La naturaleza del viento resulta paradójica. La tradición romana ennobleció la brisa como elemento cuya dignidad permitía que los amantes se refrescaran en el locus amoenus. El Renacimiento descubrió tonos inusitados en esta literalidad, pero el Barroco, algo más duro de oído, prefería el ulular del aire en las tempestades. Las ráfagas que volcaban embarcaciones, que azotaban árboles en la llanura y melenas en las cabezas. Se diría que el viento expresa al mismo tiempo la perfección y la imperfección de la vida. El embobamiento ante los instantes delicados y la furia por su anunciada caducidad y pérdida.

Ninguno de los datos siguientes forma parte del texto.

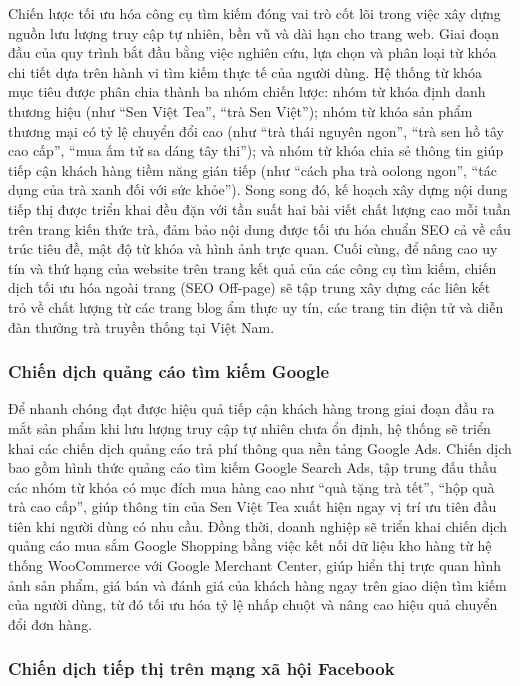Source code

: Chiến lược tối ưu hóa công cụ tìm kiếm đóng vai trò cốt lõi trong việc xây dựng nguồn lưu lượng truy cập tự nhiên, bền vũ và dài hạn cho trang web. Giai đoạn đầu của quy trình bắt đầu bằng việc nghiên cứu, lựa chọn và phân loại từ khóa chi tiết dựa trên hành vi tìm kiếm thực tế của người dùng. Hệ thống từ khóa mục tiêu được phân chia thành ba nhóm chiến lược: nhóm từ khóa định danh thương hiệu (như ``Sen Việt Tea'', ``trà Sen Việt''); nhóm từ khóa sản phẩm thương mại có tỷ lệ chuyển đổi cao (như ``trà thái nguyên ngon'', ``trà sen hồ tây cao cấp'', ``mua ấm tử sa dáng tây thi''); và nhóm từ khóa chia sẻ thông tin giúp tiếp cận khách hàng tiềm năng gián tiếp (như ``cách pha trà oolong ngon'', ``tác dụng của trà xanh đối với sức khỏe''). Song song đó, kế hoạch xây dựng nội dung tiếp thị được triển khai đều đặn với tần suất hai bài viết chất lượng cao mỗi tuần trên trang kiến thức trà, đảm bảo nội dung được tối ưu hóa chuẩn SEO cả về cấu trúc tiêu đề, mật độ từ khóa và hình ảnh trực quan. Cuối cùng, để nâng cao uy tín và thứ hạng của website trên trang kết quả của các công cụ tìm kiếm, chiến dịch tối ưu hóa ngoài trang (SEO Off-page) sẽ tập trung xây dựng các liên kết trỏ về chất lượng từ các trang blog ẩm thực uy tín, các trang tin điện tử và diễn đàn thưởng trà truyền thống tại Việt Nam.

\subsubsection{Chiến dịch quảng cáo tìm kiếm Google}

Để nhanh chóng đạt được hiệu quả tiếp cận khách hàng trong giai đoạn đầu ra mắt sản phẩm khi lưu lượng truy cập tự nhiên chưa ổn định, hệ thống sẽ triển khai các chiến dịch quảng cáo trả phí thông qua nền tảng Google Ads. Chiến dịch bao gồm hình thức quảng cáo tìm kiếm Google Search Ads, tập trung đấu thầu các nhóm từ khóa có mục đích mua hàng cao như ``quà tặng trà tết'', ``hộp quà trà cao cấp'', giúp thông tin của Sen Việt Tea xuất hiện ngay vị trí ưu tiên đầu tiên khi người dùng có nhu cầu. Đồng thời, doanh nghiệp sẽ triển khai chiến dịch quảng cáo mua sắm Google Shopping bằng việc kết nối dữ liệu kho hàng từ hệ thống WooCommerce với Google Merchant Center, giúp hiển thị trực quan hình ảnh sản phẩm, giá bán và đánh giá của khách hàng ngay trên giao diện tìm kiếm của người dùng, từ đó tối ưu hóa tỷ lệ nhấp chuột và nâng cao hiệu quả chuyển đổi đơn hàng.

\subsubsection{Chiến dịch tiếp thị trên mạng xã hội Facebook}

     Al margen de las tradiciones cultas, la interpretación popular de los vientos no resulta menos violenta. En Argentina conocen los efectos de la sudestada por lo legendario de sus nefastas consecuencias. Haroldo Conti escribió un libro magistral sobre este asunto, Sudeste (1962), el primero que publicó. En el sur de la península y en Canarias a este viento se le denomina siroco. En Lanzarote viví uno completo. Su anuncio, una cinta ambarina en el horizonte, cuanto más prieta e intensa, más amenazante. El mar, la arena, el cielo; un auténtico Rothko colgado en las paredes blancas de la bóveda celeste. Cuando se desbarata el cinturón parduzco, la arena invade cualquier cavidad, se convierte en una sensación chirriante en la garganta. El calor incendia el aire, como ocurre en el interior de un horno. Confundir el propio cuerpo con una masa de harina moldeada es una metáfora recurrente. En el cénit de las sinestesias, hasta la piel da la impresión de que cruje.
     El viento que conozco mejor es el de tramontana, el del norte. Sopla con fuerza en el Ampurdán. La solidez de la piedra en las paredes da la impresión de que resulte insuficiente. Enloquece cuanto sea susceptible de movimiento. La parra que plantó mi padre en el patio de la casa, la enredadera que decora el muro del vecino, los árboles de las calles… el paisaje baila al son de un ritmo diabólico. Sus silbidos parecen la trompetería angélica que ensaya para el día del Apocalipsis.
     Ayer y hoy sopla noroeste. Aunque no se vea la intensidad de la tramontana, para la ciudad ya es escandaloso. He visto una maceta rota en mitad de una acera y ramas arrancadas de cuajo. Pero la imagen más hermosa del viento otoñal son las hojas. Por el suelo cobran vida propia, zigzagueando mitad insectos mitad ofidios, y por el aire emulan a los vencejos que llegan en primavera. Desde la ventana donde escribo me gusta seguir la trayectoria de las hojas entre los edificios. Giran sobre un eje invisible mientras ascienden y después planean como golondrinas. A los más avisados entre los humanos les muestran los caminos de la fantasía. El viento, el único escultor que continúa militando en el Dadaísmo.